What needs to be done. For every line in the data below that contains "vspace", copy the line.

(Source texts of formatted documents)
* * * * * * *

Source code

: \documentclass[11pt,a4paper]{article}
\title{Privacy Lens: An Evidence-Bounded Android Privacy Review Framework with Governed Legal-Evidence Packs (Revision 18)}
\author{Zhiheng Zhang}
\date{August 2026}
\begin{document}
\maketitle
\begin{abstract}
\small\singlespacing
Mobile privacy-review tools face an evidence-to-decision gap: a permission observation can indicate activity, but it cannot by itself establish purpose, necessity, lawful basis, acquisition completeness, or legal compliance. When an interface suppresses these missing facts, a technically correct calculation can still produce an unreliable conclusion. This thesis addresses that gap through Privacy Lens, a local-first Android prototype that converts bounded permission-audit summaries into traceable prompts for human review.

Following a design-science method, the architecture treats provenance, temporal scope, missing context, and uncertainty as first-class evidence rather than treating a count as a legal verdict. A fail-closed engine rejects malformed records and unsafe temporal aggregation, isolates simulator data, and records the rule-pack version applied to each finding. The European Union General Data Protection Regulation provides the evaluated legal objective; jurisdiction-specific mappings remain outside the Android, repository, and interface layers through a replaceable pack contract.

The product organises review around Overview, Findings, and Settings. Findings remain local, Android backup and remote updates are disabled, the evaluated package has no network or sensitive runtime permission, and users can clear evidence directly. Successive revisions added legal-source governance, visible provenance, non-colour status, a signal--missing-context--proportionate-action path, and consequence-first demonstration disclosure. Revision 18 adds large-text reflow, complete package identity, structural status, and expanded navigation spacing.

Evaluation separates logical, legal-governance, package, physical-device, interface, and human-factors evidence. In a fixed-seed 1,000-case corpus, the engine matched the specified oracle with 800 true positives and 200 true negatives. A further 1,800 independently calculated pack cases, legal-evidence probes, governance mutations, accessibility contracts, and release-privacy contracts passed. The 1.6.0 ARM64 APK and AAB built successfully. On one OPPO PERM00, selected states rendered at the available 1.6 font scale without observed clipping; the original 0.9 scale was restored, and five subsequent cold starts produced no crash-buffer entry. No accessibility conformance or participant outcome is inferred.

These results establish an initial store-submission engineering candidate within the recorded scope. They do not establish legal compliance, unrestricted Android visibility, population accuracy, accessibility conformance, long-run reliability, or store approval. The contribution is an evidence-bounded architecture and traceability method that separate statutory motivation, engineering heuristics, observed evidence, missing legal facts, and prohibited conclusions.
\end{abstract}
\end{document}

* * * * * * *

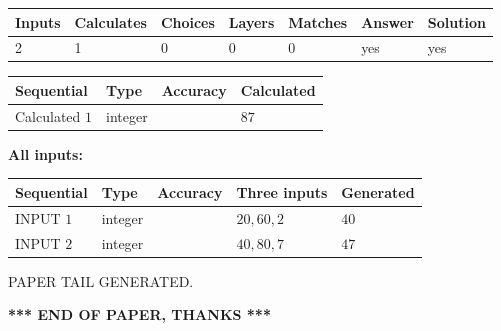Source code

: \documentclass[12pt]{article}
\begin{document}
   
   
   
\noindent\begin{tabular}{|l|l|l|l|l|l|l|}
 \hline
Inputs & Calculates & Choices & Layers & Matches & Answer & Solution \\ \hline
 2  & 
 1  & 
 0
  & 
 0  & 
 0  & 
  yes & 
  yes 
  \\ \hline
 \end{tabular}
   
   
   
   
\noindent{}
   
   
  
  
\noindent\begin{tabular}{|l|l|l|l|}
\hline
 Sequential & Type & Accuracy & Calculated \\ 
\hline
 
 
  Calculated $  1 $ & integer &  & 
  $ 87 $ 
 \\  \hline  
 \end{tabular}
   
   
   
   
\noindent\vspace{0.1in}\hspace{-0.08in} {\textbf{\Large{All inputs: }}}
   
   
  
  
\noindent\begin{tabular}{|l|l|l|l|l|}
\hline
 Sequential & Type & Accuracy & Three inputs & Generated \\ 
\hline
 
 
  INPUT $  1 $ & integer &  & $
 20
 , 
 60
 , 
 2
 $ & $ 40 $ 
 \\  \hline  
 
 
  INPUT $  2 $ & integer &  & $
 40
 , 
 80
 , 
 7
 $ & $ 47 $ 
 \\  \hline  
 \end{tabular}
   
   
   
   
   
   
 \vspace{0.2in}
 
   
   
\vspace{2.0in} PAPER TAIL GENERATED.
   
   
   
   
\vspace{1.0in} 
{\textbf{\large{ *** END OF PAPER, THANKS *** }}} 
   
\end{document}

* * * * * * *

Reply.
\noindent\vspace{0.1in}\hspace{-0.08in} {\textbf{\Large{All inputs: }}}
 \vspace{0.2in}
\vspace{2.0in} PAPER TAIL GENERATED.
\vspace{1.0in} 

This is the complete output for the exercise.